Report back every line in the data that includes the string "ObjectProvider".

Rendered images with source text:
§

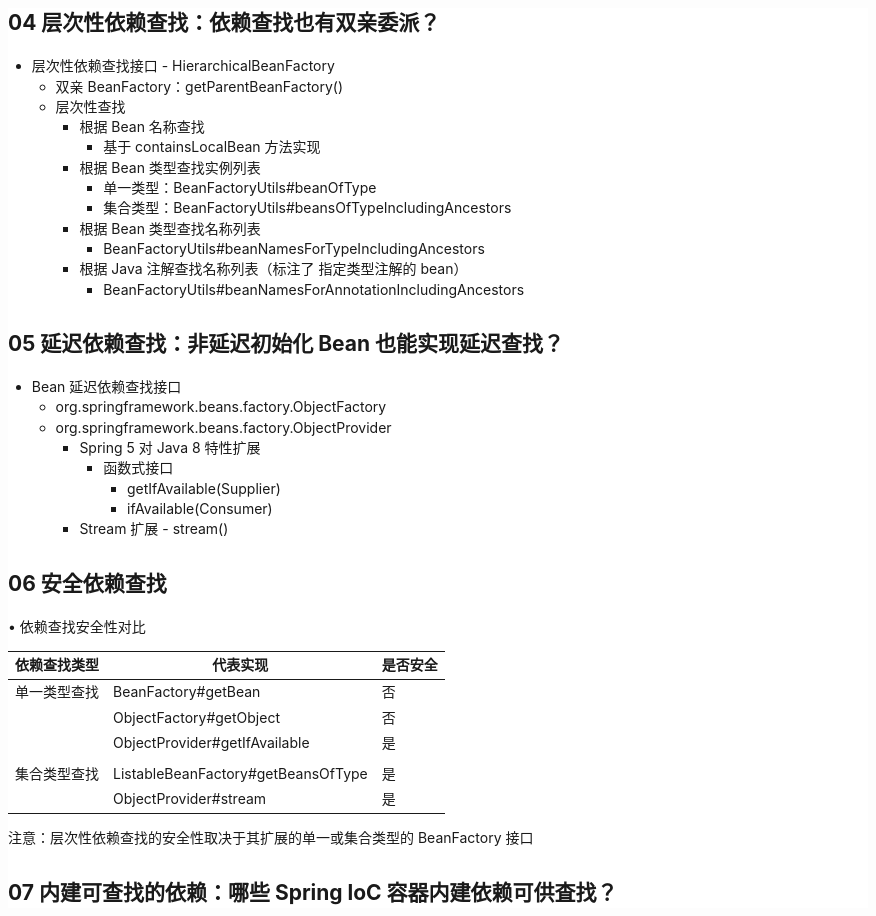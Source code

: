 

## 04 层次性依赖查找：依赖查找也有双亲委派？

* 层次性依赖查找接口 - HierarchicalBeanFactory
  * 双亲 BeanFactory：getParentBeanFactory()
  * 层次性查找
    * 根据 Bean 名称查找
      * 基于 containsLocalBean 方法实现
    * 根据 Bean 类型查找实例列表
      * 单一类型：BeanFactoryUtils#beanOfType
      * 集合类型：BeanFactoryUtils#beansOfTypeIncludingAncestors
    * 根据 Bean 类型查找名称列表
      * BeanFactoryUtils#beanNamesForTypeIncludingAncestors
    * 根据 Java 注解查找名称列表（标注了 指定类型注解的 bean）
      * BeanFactoryUtils#beanNamesForAnnotationIncludingAncestors



## 05 延迟依赖查找：非延迟初始化 Bean 也能实现延迟查找？

* Bean 延迟依赖查找接口
  * org.springframework.beans.factory.ObjectFactory
  * org.springframework.beans.factory.ObjectProvider
    * Spring 5 对 Java 8 特性扩展
      * 函数式接口
        * getIfAvailable(Supplier)
        * ifAvailable(Consumer)
    * Stream 扩展 - stream()



## 06 安全依赖查找

• 依赖查找安全性对比

| 依赖查找类型 | 代表实现                           | 是否安全 |
| ------------ | ---------------------------------- | -------- |
| 单一类型查找 | BeanFactory#getBean                | 否       |
|              | ObjectFactory#getObject            | 否       |
|              | ObjectProvider#getIfAvailable      | 是       |
|              |                                    |          |
| 集合类型查找 | ListableBeanFactory#getBeansOfType | 是       |
|              | ObjectProvider#stream              | 是       |

注意：层次性依赖查找的安全性取决于其扩展的单一或集合类型的 BeanFactory 接口



## 07 内建可查找的依赖：哪些 Spring loC 容器内建依赖可供査找？
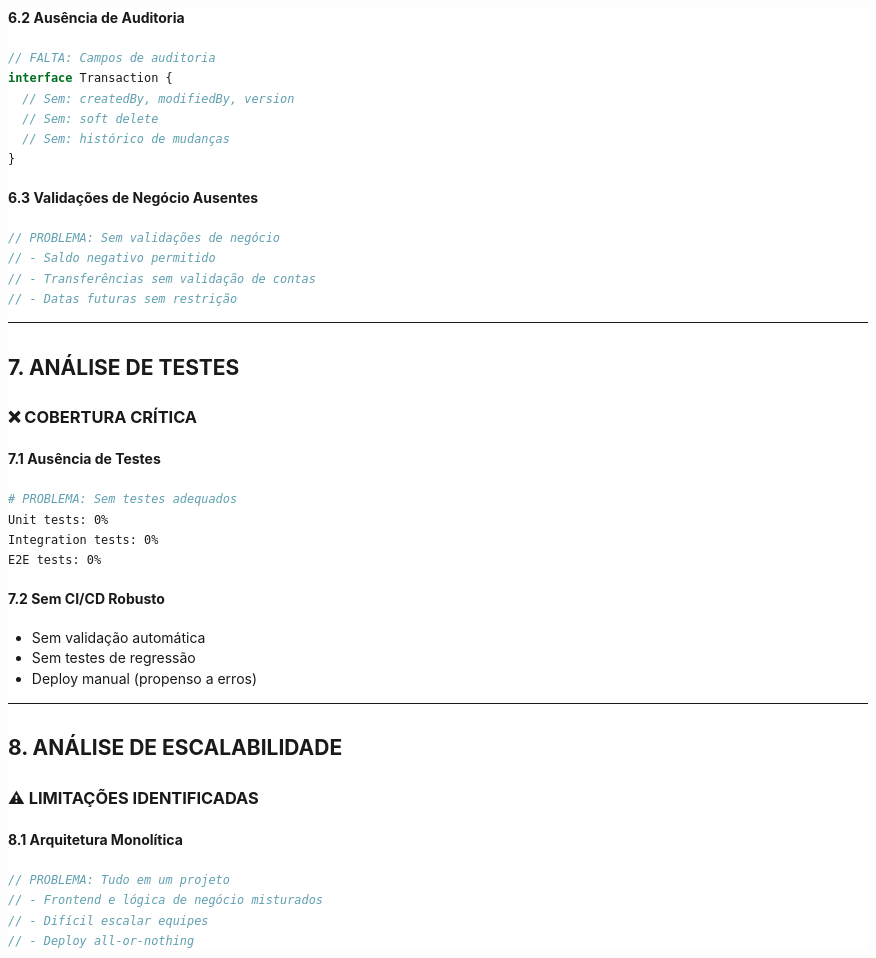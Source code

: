 #### 6.2 Ausência de Auditoria

```typescript
// FALTA: Campos de auditoria
interface Transaction {
  // Sem: createdBy, modifiedBy, version
  // Sem: soft delete
  // Sem: histórico de mudanças
}
```

#### 6.3 Validações de Negócio Ausentes

```typescript
// PROBLEMA: Sem validações de negócio
// - Saldo negativo permitido
// - Transferências sem validação de contas
// - Datas futuras sem restrição
```

---

## 7. ANÁLISE DE TESTES

### ❌ COBERTURA CRÍTICA

#### 7.1 Ausência de Testes

```bash
# PROBLEMA: Sem testes adequados
Unit tests: 0%
Integration tests: 0%
E2E tests: 0%
```

#### 7.2 Sem CI/CD Robusto

- Sem validação automática
- Sem testes de regressão
- Deploy manual (propenso a erros)

---

## 8. ANÁLISE DE ESCALABILIDADE

### ⚠️ LIMITAÇÕES IDENTIFICADAS

#### 8.1 Arquitetura Monolítica

```typescript
// PROBLEMA: Tudo em um projeto
// - Frontend e lógica de negócio misturados
// - Difícil escalar equipes
// - Deploy all-or-nothing
```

§

*Answer space*:
  * org.springframework.beans.factory.ObjectProvider
|              | ObjectProvider#getIfAvailable      | 是       |
|              | ObjectProvider#stream              | 是       |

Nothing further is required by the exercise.